AIM OF THE EXERCISE:
Only the lines from the one that contains "- Protocol conformances repeated across types" through the final line of the entries should be repeated, exactly as written.

- - - - - - -

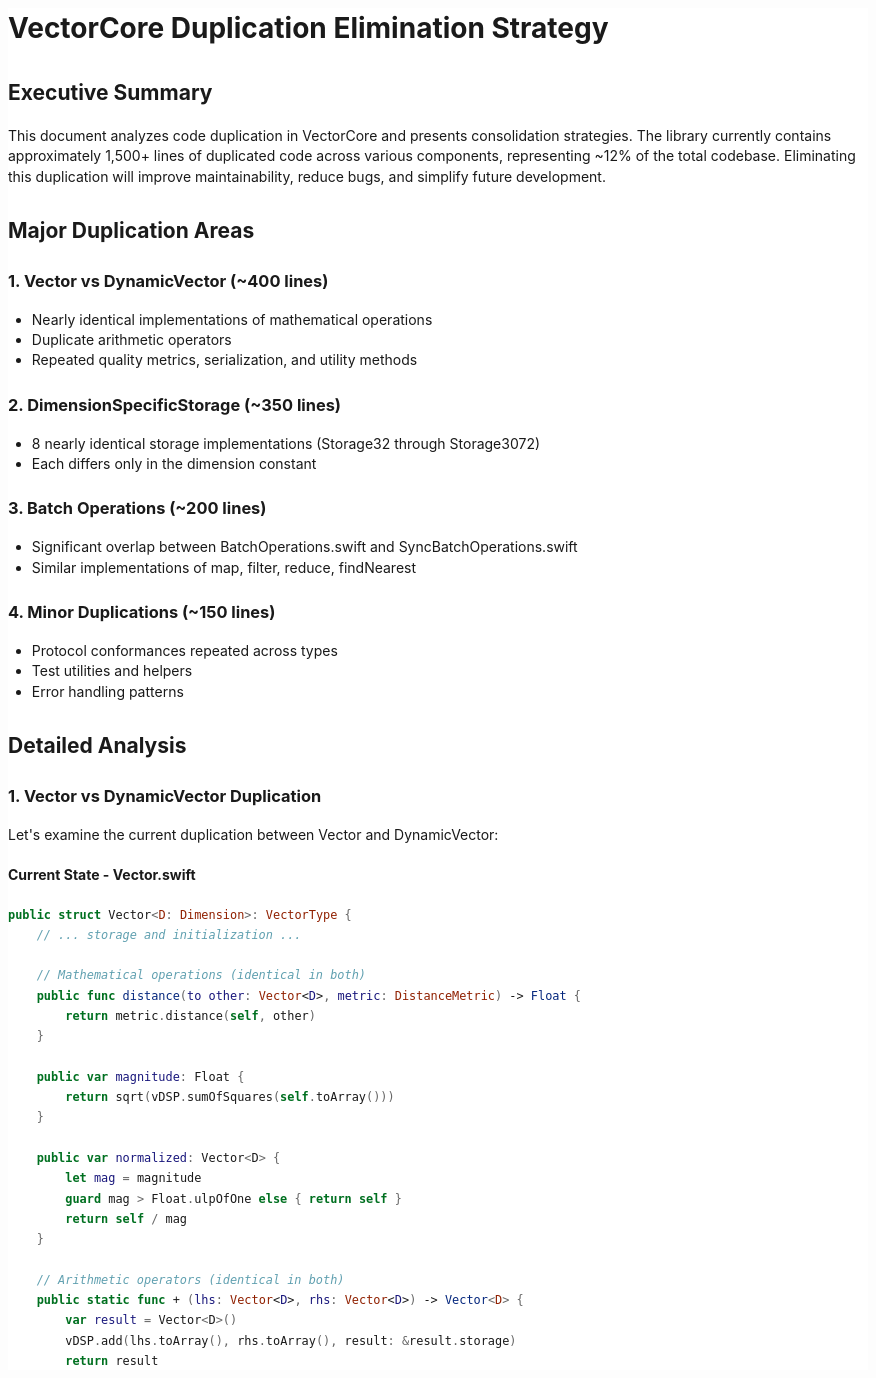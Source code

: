 # VectorCore Duplication Elimination Strategy

## Executive Summary

This document analyzes code duplication in VectorCore and presents consolidation strategies. The library currently contains approximately 1,500+ lines of duplicated code across various components, representing ~12% of the total codebase. Eliminating this duplication will improve maintainability, reduce bugs, and simplify future development.

## Major Duplication Areas

### 1. Vector vs DynamicVector (~400 lines)
- Nearly identical implementations of mathematical operations
- Duplicate arithmetic operators
- Repeated quality metrics, serialization, and utility methods

### 2. DimensionSpecificStorage (~350 lines)
- 8 nearly identical storage implementations (Storage32 through Storage3072)
- Each differs only in the dimension constant

### 3. Batch Operations (~200 lines)
- Significant overlap between BatchOperations.swift and SyncBatchOperations.swift
- Similar implementations of map, filter, reduce, findNearest

### 4. Minor Duplications (~150 lines)
- Protocol conformances repeated across types
- Test utilities and helpers
- Error handling patterns

## Detailed Analysis

### 1. Vector vs DynamicVector Duplication

Let's examine the current duplication between Vector and DynamicVector:

#### Current State - Vector.swift
```swift
public struct Vector<D: Dimension>: VectorType {
    // ... storage and initialization ...
    
    // Mathematical operations (identical in both)
    public func distance(to other: Vector<D>, metric: DistanceMetric) -> Float {
        return metric.distance(self, other)
    }
    
    public var magnitude: Float {
        return sqrt(vDSP.sumOfSquares(self.toArray()))
    }
    
    public var normalized: Vector<D> {
        let mag = magnitude
        guard mag > Float.ulpOfOne else { return self }
        return self / mag
    }
    
    // Arithmetic operators (identical in both)
    public static func + (lhs: Vector<D>, rhs: Vector<D>) -> Vector<D> {
        var result = Vector<D>()
        vDSP.add(lhs.toArray(), rhs.toArray(), result: &result.storage)
        return result
```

- - - - - - -

EXERCISE SOLUTION:
- Protocol conformances repeated across types
- Test utilities and helpers
- Error handling patterns

## Detailed Analysis

### 1. Vector vs DynamicVector Duplication

Let's examine the current duplication between Vector and DynamicVector:

#### Current State - Vector.swift
```swift
public struct Vector<D: Dimension>: VectorType {
    // ... storage and initialization ...
    
    // Mathematical operations (identical in both)
    public func distance(to other: Vector<D>, metric: DistanceMetric) -> Float {
        return metric.distance(self, other)
    }
    
    public var magnitude: Float {
        return sqrt(vDSP.sumOfSquares(self.toArray()))
    }
    
    public var normalized: Vector<D> {
        let mag = magnitude
        guard mag > Float.ulpOfOne else { return self }
        return self / mag
    }
    
    // Arithmetic operators (identical in both)
    public static func + (lhs: Vector<D>, rhs: Vector<D>) -> Vector<D> {
        var result = Vector<D>()
        vDSP.add(lhs.toArray(), rhs.toArray(), result: &result.storage)
        return result
```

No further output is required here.